Preparation of Nitrogen-Doped Graphene by Solvothermal Process as Supporting Material for Fuel Cell Catalysts

Development of efficient electrocatalysts for oxygen reduction reaction is one of the most important issues for optimizing the performance of fuel cells and metal-air batteries. The introduction of nitrogen into carbon nanostructures has created new pathways for the development of non-precious electrocatalysts in fuel cells. In this work, nitrogen-doped graphene was synthesized by a low temperature solvothermal process to use as catalyst supports for oxygen reduction reactions. The morphology of the NG was studied using scanning electron microscopy, transmission electron microscopy and X-ray photoelectron spectroscopy.
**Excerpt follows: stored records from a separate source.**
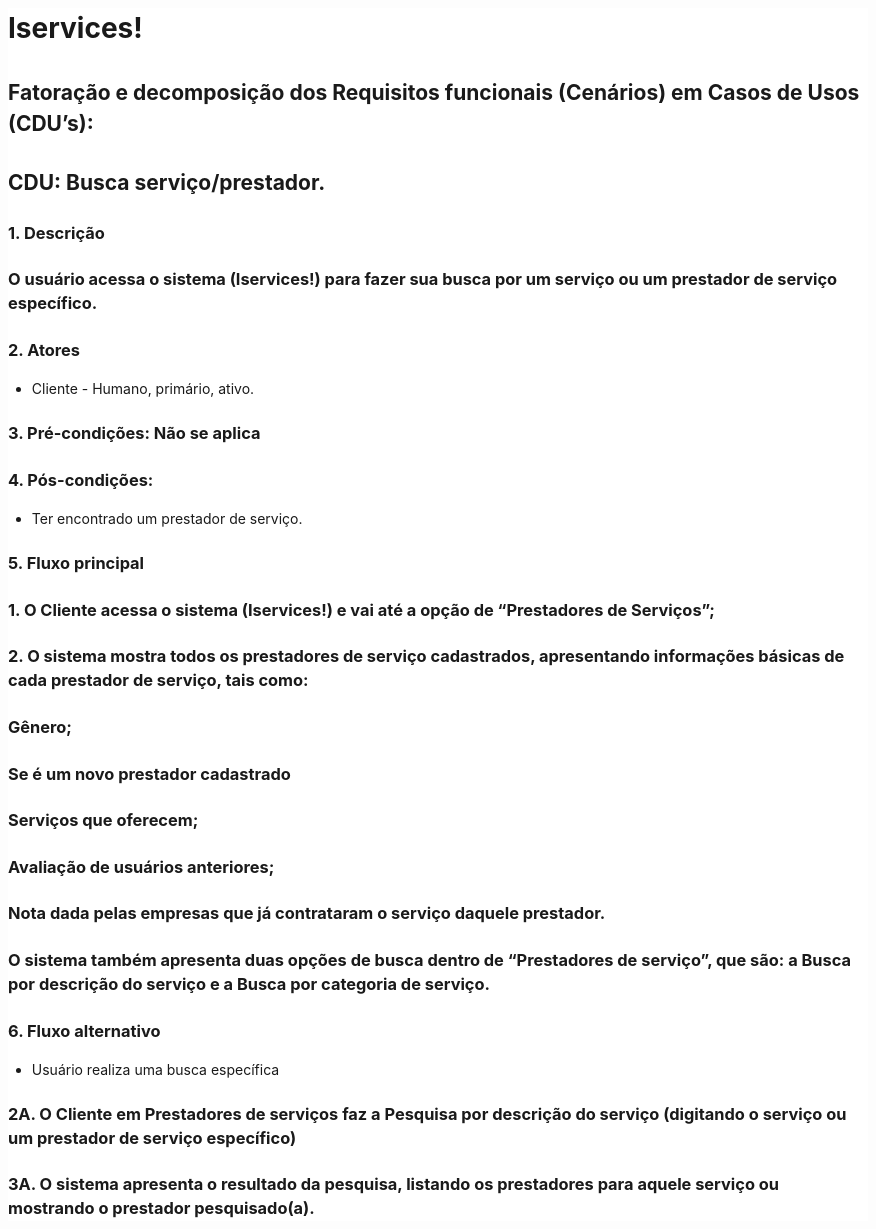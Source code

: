 
# Iservices!

## Fatoração e decomposição dos Requisitos funcionais (Cenários) em Casos de Usos (CDU’s):


## CDU: Busca serviço/prestador.
### 1. Descrição
### O usuário acessa o sistema (Iservices!) para fazer sua busca por um serviço ou um prestador de serviço específico.

### 2. Atores
- Cliente - Humano, primário, ativo.

### 3. Pré-condições: Não se aplica

### 4. Pós-condições: 
- Ter encontrado um prestador de serviço.


### 5. Fluxo principal
### 1. O Cliente acessa o sistema (Iservices!) e vai até a opção de “Prestadores de Serviços”;
### 2. O sistema mostra todos os prestadores de serviço cadastrados, apresentando informações básicas de cada prestador de serviço, tais como:
### Gênero;
### Se é um novo prestador cadastrado
### Serviços que oferecem;
### Avaliação de usuários anteriores;
### Nota dada pelas empresas que já contrataram o serviço daquele prestador.
### O sistema também apresenta duas opções de busca dentro de “Prestadores de serviço”, que são: a Busca por descrição do serviço e a Busca por categoria de serviço.

### 6. Fluxo alternativo
- Usuário realiza uma busca específica
### 2A. O Cliente em Prestadores de serviços faz a Pesquisa por descrição do serviço (digitando o serviço ou um prestador de serviço específico)
### 3A. O sistema apresenta o resultado da pesquisa, listando os prestadores para aquele serviço ou mostrando o prestador pesquisado(a).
X-ray photoelectron spectroscopy showed that graphitic (Quaternary), pyridinic and pyridinic oxidized nitrogen formed by designed reaction and these types of nitrogen configurations has been found to be responsible for oxygen reduction reaction catalytic activity of N-doped carbon material. Cyclic voltammetry and linear sweep voltammetry were used to measure electrocatalytic activity. Electrochemical characterization reveal that the produced nitrogen-doped graphene not only as support but also as catalyst has good catalytic activity for oxygen reduction reaction in alkaline media.